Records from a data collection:

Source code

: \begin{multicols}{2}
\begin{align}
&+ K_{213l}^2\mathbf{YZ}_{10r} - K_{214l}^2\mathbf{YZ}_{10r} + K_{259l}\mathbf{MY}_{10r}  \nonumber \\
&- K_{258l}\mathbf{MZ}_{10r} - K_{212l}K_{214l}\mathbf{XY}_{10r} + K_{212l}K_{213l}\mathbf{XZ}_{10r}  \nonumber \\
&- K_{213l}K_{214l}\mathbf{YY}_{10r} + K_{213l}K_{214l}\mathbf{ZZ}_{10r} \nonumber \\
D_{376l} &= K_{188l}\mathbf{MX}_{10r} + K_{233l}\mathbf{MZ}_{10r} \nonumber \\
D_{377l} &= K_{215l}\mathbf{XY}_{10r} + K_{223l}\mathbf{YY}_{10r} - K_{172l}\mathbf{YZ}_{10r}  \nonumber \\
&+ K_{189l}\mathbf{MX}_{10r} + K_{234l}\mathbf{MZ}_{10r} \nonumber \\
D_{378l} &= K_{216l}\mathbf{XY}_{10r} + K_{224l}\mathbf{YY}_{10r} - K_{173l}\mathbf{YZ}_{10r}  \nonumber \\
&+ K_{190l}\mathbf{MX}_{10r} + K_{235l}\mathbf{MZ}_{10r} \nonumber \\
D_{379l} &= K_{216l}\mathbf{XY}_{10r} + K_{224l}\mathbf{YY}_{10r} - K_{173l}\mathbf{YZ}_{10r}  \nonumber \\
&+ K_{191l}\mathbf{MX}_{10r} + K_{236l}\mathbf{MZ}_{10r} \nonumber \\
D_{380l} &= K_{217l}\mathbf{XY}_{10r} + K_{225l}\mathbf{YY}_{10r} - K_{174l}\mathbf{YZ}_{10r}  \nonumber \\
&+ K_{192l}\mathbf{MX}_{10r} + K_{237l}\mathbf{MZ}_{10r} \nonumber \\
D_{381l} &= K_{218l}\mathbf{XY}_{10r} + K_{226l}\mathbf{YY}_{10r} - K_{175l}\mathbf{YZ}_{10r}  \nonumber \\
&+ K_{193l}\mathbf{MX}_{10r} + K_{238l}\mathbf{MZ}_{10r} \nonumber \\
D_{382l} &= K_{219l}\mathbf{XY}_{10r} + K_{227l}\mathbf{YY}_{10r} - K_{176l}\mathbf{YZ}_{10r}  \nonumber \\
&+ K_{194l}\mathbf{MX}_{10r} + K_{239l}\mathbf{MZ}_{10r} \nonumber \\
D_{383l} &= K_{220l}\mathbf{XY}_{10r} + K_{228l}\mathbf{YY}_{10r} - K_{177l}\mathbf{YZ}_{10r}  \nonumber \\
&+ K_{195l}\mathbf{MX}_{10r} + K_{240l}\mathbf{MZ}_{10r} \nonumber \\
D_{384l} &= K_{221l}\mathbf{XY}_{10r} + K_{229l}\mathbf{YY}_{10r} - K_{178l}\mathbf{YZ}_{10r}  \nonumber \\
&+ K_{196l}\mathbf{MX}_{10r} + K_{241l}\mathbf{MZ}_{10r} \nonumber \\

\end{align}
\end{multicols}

What to produce: The entries shown above must be reproduced in full, exactly as written.

Result of this exercise:
Source code

: \begin{multicols}{2}
\begin{align}
&+ K_{213l}^2\mathbf{YZ}_{10r} - K_{214l}^2\mathbf{YZ}_{10r} + K_{259l}\mathbf{MY}_{10r}  \nonumber \\
&- K_{258l}\mathbf{MZ}_{10r} - K_{212l}K_{214l}\mathbf{XY}_{10r} + K_{212l}K_{213l}\mathbf{XZ}_{10r}  \nonumber \\
&- K_{213l}K_{214l}\mathbf{YY}_{10r} + K_{213l}K_{214l}\mathbf{ZZ}_{10r} \nonumber \\
D_{376l} &= K_{188l}\mathbf{MX}_{10r} + K_{233l}\mathbf{MZ}_{10r} \nonumber \\
D_{377l} &= K_{215l}\mathbf{XY}_{10r} + K_{223l}\mathbf{YY}_{10r} - K_{172l}\mathbf{YZ}_{10r}  \nonumber \\
&+ K_{189l}\mathbf{MX}_{10r} + K_{234l}\mathbf{MZ}_{10r} \nonumber \\
D_{378l} &= K_{216l}\mathbf{XY}_{10r} + K_{224l}\mathbf{YY}_{10r} - K_{173l}\mathbf{YZ}_{10r}  \nonumber \\
&+ K_{190l}\mathbf{MX}_{10r} + K_{235l}\mathbf{MZ}_{10r} \nonumber \\
D_{379l} &= K_{216l}\mathbf{XY}_{10r} + K_{224l}\mathbf{YY}_{10r} - K_{173l}\mathbf{YZ}_{10r}  \nonumber \\
&+ K_{191l}\mathbf{MX}_{10r} + K_{236l}\mathbf{MZ}_{10r} \nonumber \\
D_{380l} &= K_{217l}\mathbf{XY}_{10r} + K_{225l}\mathbf{YY}_{10r} - K_{174l}\mathbf{YZ}_{10r}  \nonumber \\
&+ K_{192l}\mathbf{MX}_{10r} + K_{237l}\mathbf{MZ}_{10r} \nonumber \\
D_{381l} &= K_{218l}\mathbf{XY}_{10r} + K_{226l}\mathbf{YY}_{10r} - K_{175l}\mathbf{YZ}_{10r}  \nonumber \\
&+ K_{193l}\mathbf{MX}_{10r} + K_{238l}\mathbf{MZ}_{10r} \nonumber \\
D_{382l} &= K_{219l}\mathbf{XY}_{10r} + K_{227l}\mathbf{YY}_{10r} - K_{176l}\mathbf{YZ}_{10r}  \nonumber \\
&+ K_{194l}\mathbf{MX}_{10r} + K_{239l}\mathbf{MZ}_{10r} \nonumber \\
D_{383l} &= K_{220l}\mathbf{XY}_{10r} + K_{228l}\mathbf{YY}_{10r} - K_{177l}\mathbf{YZ}_{10r}  \nonumber \\
&+ K_{195l}\mathbf{MX}_{10r} + K_{240l}\mathbf{MZ}_{10r} \nonumber \\
D_{384l} &= K_{221l}\mathbf{XY}_{10r} + K_{229l}\mathbf{YY}_{10r} - K_{178l}\mathbf{YZ}_{10r}  \nonumber \\
&+ K_{196l}\mathbf{MX}_{10r} + K_{241l}\mathbf{MZ}_{10r} \nonumber \\

\end{align}
\end{multicols}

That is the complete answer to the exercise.